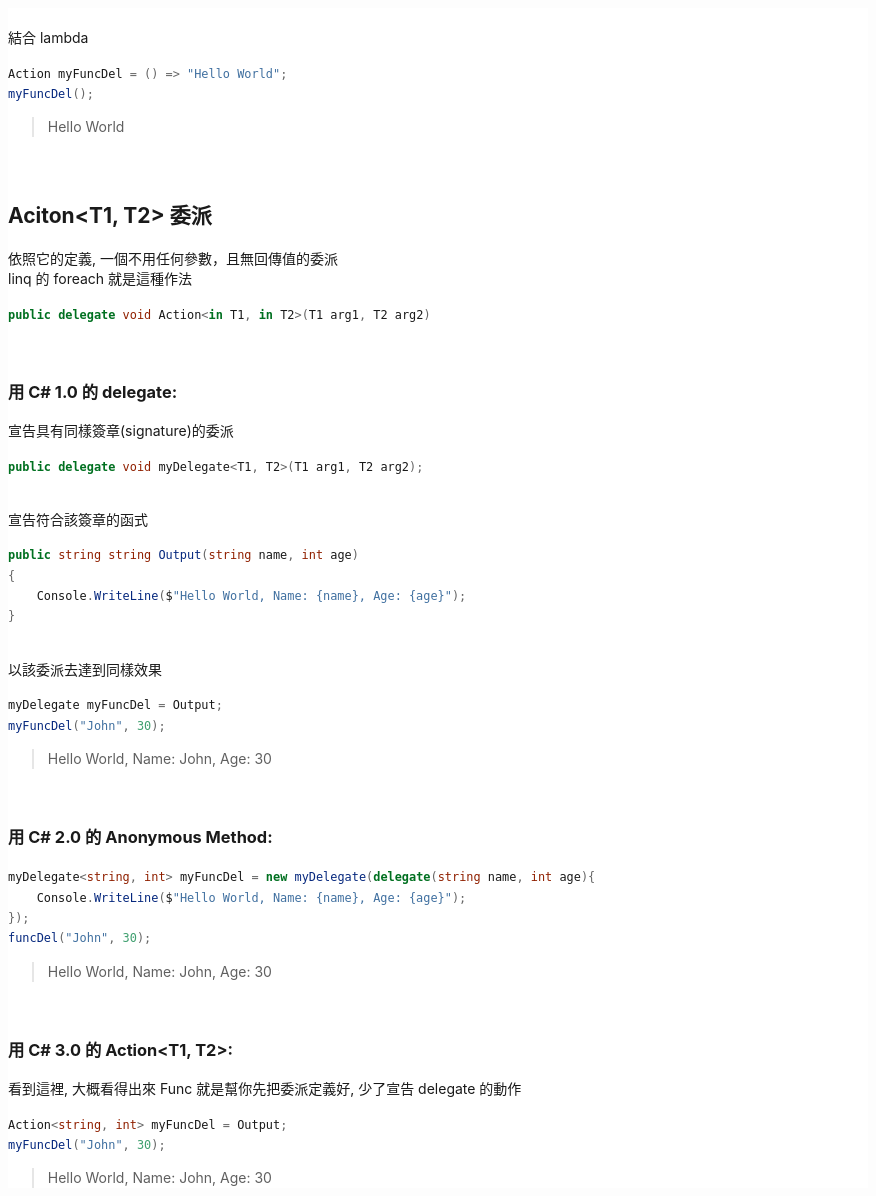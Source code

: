 <br/>結合 lambda
```csharp
Action myFuncDel = () => "Hello World";
myFuncDel();
```
>Hello World

<br/>

## Aciton<T1, T2>  委派
依照它的定義, 一個不用任何參數，且無回傳值的委派
<br/>linq 的 foreach 就是這種作法
```csharp
public delegate void Action<in T1, in T2>(T1 arg1, T2 arg2)
```

<br/>

### 用 C# 1.0 的 delegate:
宣告具有同樣簽章(signature)的委派
```csharp
public delegate void myDelegate<T1, T2>(T1 arg1, T2 arg2);
```

<br/>宣告符合該簽章的函式
```csharp
public string string Output(string name, int age)
{
    Console.WriteLine($"Hello World, Name: {name}, Age: {age}");
}
```

<br/>以該委派去達到同樣效果
```csharp
myDelegate myFuncDel = Output;
myFuncDel("John", 30);
```
>Hello World, Name: John, Age: 30

<br/>

### 用 C# 2.0 的 Anonymous Method:
```csharp
myDelegate<string, int> myFuncDel = new myDelegate(delegate(string name, int age){
    Console.WriteLine($"Hello World, Name: {name}, Age: {age}");
});
funcDel("John", 30);
```
>Hello World, Name: John, Age: 30

<br/>

### 用 C# 3.0 的 Action<T1, T2>:
看到這裡, 大概看得出來 Func 就是幫你先把委派定義好, 少了宣告 delegate 的動作
```csharp
Action<string, int> myFuncDel = Output;
myFuncDel("John", 30);
```
>Hello World, Name: John, Age: 30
------------------------------------------------------------------------
● **Exercise details**:
Please tally how many lines in the listing above contain the word "myDelegate", and answer with the figure alone.

● **Exercise result**:
3